In 1952, Gamal Abdul Nasser, at the head of the Egyptian Free Officers’ Movement, led a military coup that overthrew the British-backed king. A wave of copycat Arab nationalist coups followed. Nasser became an Arab hero and, though the 1956 Arab-Israel War represented a partial defeat, the nationalisation of the Suez Canal and the ignominious withdrawal of former colonial powers Britain and France during the crisis made the Egyptian leader the living embodiment of a new, assertive Arab spirit.
But after Arab defeats in the 1967 and 1973 wars, the nationalist cause sank. Sadat, Nasser’s successor, abandoned the Palestinians and made peace with Israel. Mubarak, his successor in turn, moved wholeheartedly into the orbit of the US, and also embraced the neoliberal ‘free market’ model increasingly favoured by western leaders, international bankers, and the multinationals. The dispossessed and the poor were sacrificed to the ‘New World Order’ heralded by the fall of the Berlin Wall in 1989. And as the rift between the pro-western regime and the Cairo streets widened, the Egyptian state, armed by the US, became ever more dictatorial and brutal.

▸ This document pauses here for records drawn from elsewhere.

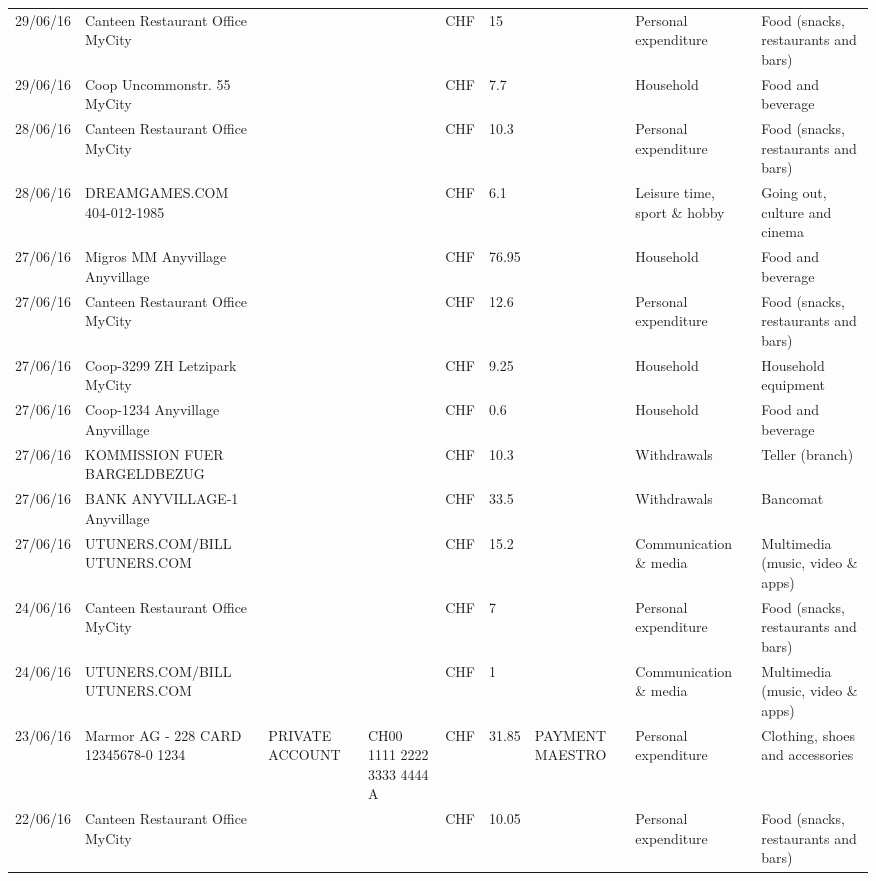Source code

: \begin{landscape}
\begin{table}[t]
\begin{center}
\begin{tabular}{lllllllll}
		29/06/16 & Canteen Restaurant Office      MyCity &       &       & CHF   & 15    &       & Personal expenditure & Food (snacks, restaurants and bars) \\
		29/06/16 & Coop Uncommonstr. 55   MyCity &       &       & CHF   & 7.7   &       & Household & Food and beverage \\
		28/06/16 & Canteen Restaurant Office      MyCity &       &       & CHF   & 10.3  &       & Personal expenditure & Food (snacks, restaurants and bars) \\
		28/06/16 & DREAMGAMES.COM           404-012-1985 &       &       & CHF   & 6.1   &       & Leisure time, sport \& hobby & Going out, culture and cinema \\
		27/06/16 & Migros MM Anyvillage    Anyvillage &       &       & CHF   & 76.95 &       & Household & Food and beverage \\
		27/06/16 & Canteen Restaurant Office      MyCity &       &       & CHF   & 12.6  &       & Personal expenditure & Food (snacks, restaurants and bars) \\
		27/06/16 & Coop-3299 ZH Letzipark   MyCity &       &       & CHF   & 9.25  &       & Household & Household equipment \\
		27/06/16 & Coop-1234 Anyvillage    Anyvillage &       &       & CHF   & 0.6   &       & Household & Food and beverage \\
		27/06/16 & KOMMISSION FUER BARGELDBEZUG &       &       & CHF   & 10.3  &       & Withdrawals & Teller (branch) \\
		27/06/16 & BANK ANYVILLAGE-1        Anyvillage &       &       & CHF   & 33.5  &       & Withdrawals & Bancomat \\
		27/06/16 & UTUNERS.COM/BILL          UTUNERS.COM &       &       & CHF   & 15.2  &       & Communication \& media & Multimedia (music, video \& apps) \\
		24/06/16 & Canteen Restaurant Office      MyCity &       &       & CHF   & 7     &       & Personal expenditure & Food (snacks, restaurants and bars) \\
		24/06/16 & UTUNERS.COM/BILL          UTUNERS.COM &       &       & CHF   & 1     &       & Communication \& media & Multimedia (music, video \& apps) \\
		23/06/16 & Marmor AG - 228 CARD 12345678-0 1234 & PRIVATE ACCOUNT & CH00 1111 2222 3333 4444 A & CHF   & 31.85 & PAYMENT MAESTRO & Personal expenditure & Clothing, shoes and accessories \\
		22/06/16 & Canteen Restaurant Office      MyCity &       &       & CHF   & 10.05 &       & Personal expenditure & Food (snacks, restaurants and bars) \\

\end{tabular}
\end{center}
\end{table}
\end{landscape}

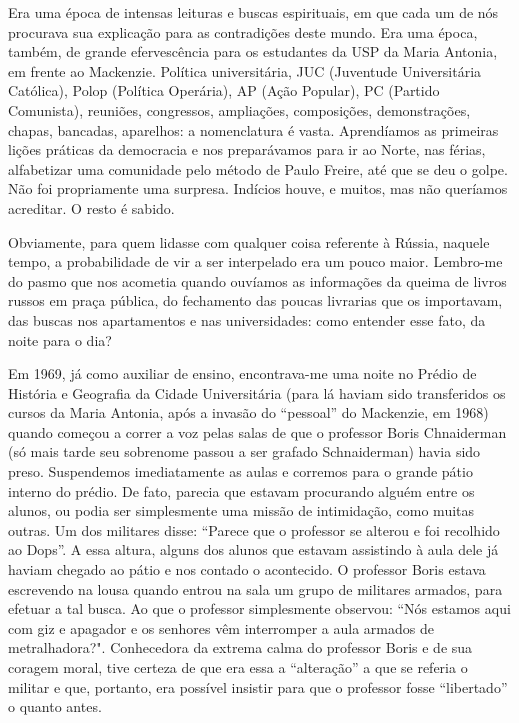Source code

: Era uma época de intensas leituras e buscas espirituais, em que cada um
de nós procurava sua explicação para as contradições deste mundo. Era
uma época, também, de grande efervescência para os estudantes da USP da
Maria Antonia, em frente ao Mackenzie. Política universitária, JUC
(Juventude Universitária Católica), Polop (Política Operária), AP (Ação
Popular), PC (Partido Comunista), reuniões, congressos, ampliações,
composições, demonstrações, chapas, bancadas, aparelhos: a nomenclatura
é vasta. Aprendíamos as primeiras lições práticas da democracia e nos
preparávamos para ir ao Norte, nas férias, alfabetizar uma comunidade
pelo método de Paulo Freire, até que se deu o golpe. Não foi
propriamente uma surpresa. Indícios houve, e muitos, mas não queríamos
acreditar. O resto é sabido.

Obviamente, para quem lidasse com qualquer coisa referente à Rússia,
naquele tempo, a probabilidade de vir a ser interpelado era um pouco
maior. Lembro-me do pasmo que nos acometia quando ouvíamos as
informações da queima de livros russos em praça pública, do fechamento
das poucas livrarias que os importavam, das buscas nos apartamentos e
nas universidades: como entender esse fato, da noite para o dia?

Em 1969, já como auxiliar de ensino, encontrava-me uma noite no Prédio
de História e Geografia da Cidade Universitária (para lá haviam sido
transferidos os cursos da Maria Antonia, após a invasão do ``pessoal''
do Mackenzie, em 1968) quando começou a correr a voz pelas salas de que
o professor Boris Chnaiderman (só mais tarde seu sobrenome passou a ser
grafado Schnaiderman) havia sido preso. Suspendemos imediatamente as
aulas e corremos para o grande pátio interno do prédio. De fato, parecia
que estavam procurando alguém entre os alunos, ou podia ser simplesmente
uma missão de intimidação, como muitas outras. Um dos militares disse:
``Parece que o professor se alterou e foi recolhido ao Dops''. A essa
altura, alguns dos alunos que estavam assistindo à aula dele já haviam
chegado ao pátio e nos contado o acontecido. O professor Boris estava
escrevendo na lousa quando entrou na sala um grupo de militares armados,
para efetuar a tal busca. Ao que o professor simplesmente observou:
``Nós estamos aqui com giz e apagador e os senhores vêm interromper a
aula armados de metralhadora?". Conhecedora da extrema calma do
professor Boris e de sua coragem moral, tive certeza de que era essa a
``alteração'' a que se referia o militar e que, portanto, era possível
insistir para que o professor fosse ``libertado'' o quanto antes.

What is now unfolding across the region is the blowback from 30 years of growing alienation. It is not simply a revolt against police terror and the cronyism and corruption of the Arab regimes. It is also a revolt against US imperialism, neoliberal capitalism, mass unemployment, and a yawning gap between rich and poor.
This is not 1989 – a series of ‘velvet revolutions’ controlled from above and containable within a liberal parliamentary framework. This looks more like 1917, where the struggle for democracy ushered in a yet more powerful wave of struggle for radical social change.
It is Egypt that gives the Arab Revolution this potential. With its 85 million people, and its long tradition of popular resistance, it is the political and cultural epicentre of the Arab world. We may be on the brink of a remaking of the entire region comparable in scale and significance with that between 1916 and 1922, which saw the collapse of the Ottoman Empire and the creation of today’s western-dominated Middle East.
Egypt has been one of the world’s sleeping giants. It has now awoken, and the earth shakes. Anything could happen.